━━━━━ Records supplied ━━━━━
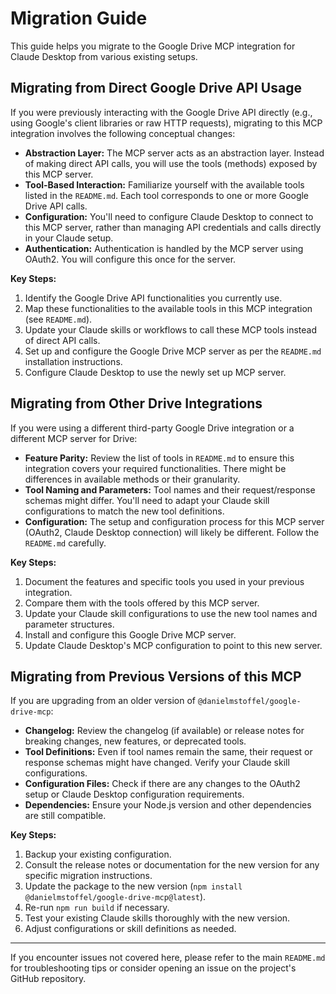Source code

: # Migration Guide

This guide helps you migrate to the Google Drive MCP integration for Claude Desktop from various existing setups.

## Migrating from Direct Google Drive API Usage

If you were previously interacting with the Google Drive API directly (e.g., using Google's client libraries or raw HTTP requests), migrating to this MCP integration involves the following conceptual changes:

- **Abstraction Layer:** The MCP server acts as an abstraction layer. Instead of making direct API calls, you will use the tools (methods) exposed by this MCP server.
- **Tool-Based Interaction:** Familiarize yourself with the available tools listed in the `README.md`. Each tool corresponds to one or more Google Drive API calls.
- **Configuration:** You'll need to configure Claude Desktop to connect to this MCP server, rather than managing API credentials and calls directly in your Claude setup.
- **Authentication:** Authentication is handled by the MCP server using OAuth2. You will configure this once for the server.

**Key Steps:**
1.  Identify the Google Drive API functionalities you currently use.
2.  Map these functionalities to the available tools in this MCP integration (see `README.md`).
3.  Update your Claude skills or workflows to call these MCP tools instead of direct API calls.
4.  Set up and configure the Google Drive MCP server as per the `README.md` installation instructions.
5.  Configure Claude Desktop to use the newly set up MCP server.

## Migrating from Other Drive Integrations

If you were using a different third-party Google Drive integration or a different MCP server for Drive:

- **Feature Parity:** Review the list of tools in `README.md` to ensure this integration covers your required functionalities. There might be differences in available methods or their granularity.
- **Tool Naming and Parameters:** Tool names and their request/response schemas might differ. You'll need to adapt your Claude skill configurations to match the new tool definitions.
- **Configuration:** The setup and configuration process for this MCP server (OAuth2, Claude Desktop connection) will likely be different. Follow the `README.md` carefully.

**Key Steps:**
1.  Document the features and specific tools you used in your previous integration.
2.  Compare them with the tools offered by this MCP server.
3.  Update your Claude skill configurations to use the new tool names and parameter structures.
4.  Install and configure this Google Drive MCP server.
5.  Update Claude Desktop's MCP configuration to point to this new server.

## Migrating from Previous Versions of this MCP

If you are upgrading from an older version of `@danielmstoffel/google-drive-mcp`:

- **Changelog:** Review the changelog (if available) or release notes for breaking changes, new features, or deprecated tools.
- **Tool Definitions:** Even if tool names remain the same, their request or response schemas might have changed. Verify your Claude skill configurations.
- **Configuration Files:** Check if there are any changes to the OAuth2 setup or Claude Desktop configuration requirements.
- **Dependencies:** Ensure your Node.js version and other dependencies are still compatible.

**Key Steps:**
1.  Backup your existing configuration.
2.  Consult the release notes or documentation for the new version for any specific migration instructions.
3.  Update the package to the new version (`npm install @danielmstoffel/google-drive-mcp@latest`).
4.  Re-run `npm run build` if necessary.
5.  Test your existing Claude skills thoroughly with the new version.
6.  Adjust configurations or skill definitions as needed.

---

If you encounter issues not covered here, please refer to the main `README.md` for troubleshooting tips or consider opening an issue on the project's GitHub repository.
━━━━━
# Activity
Please return the lines above that run from the line containing "direct API calls." to the line containing "up MCP server.", inclusive, exactly and with no other lines.

# Result of the exercise
3.  Update your Claude skills or workflows to call these MCP tools instead of direct API calls.
4.  Set up and configure the Google Drive MCP server as per the `README.md` installation instructions.
5.  Configure Claude Desktop to use the newly set up MCP server.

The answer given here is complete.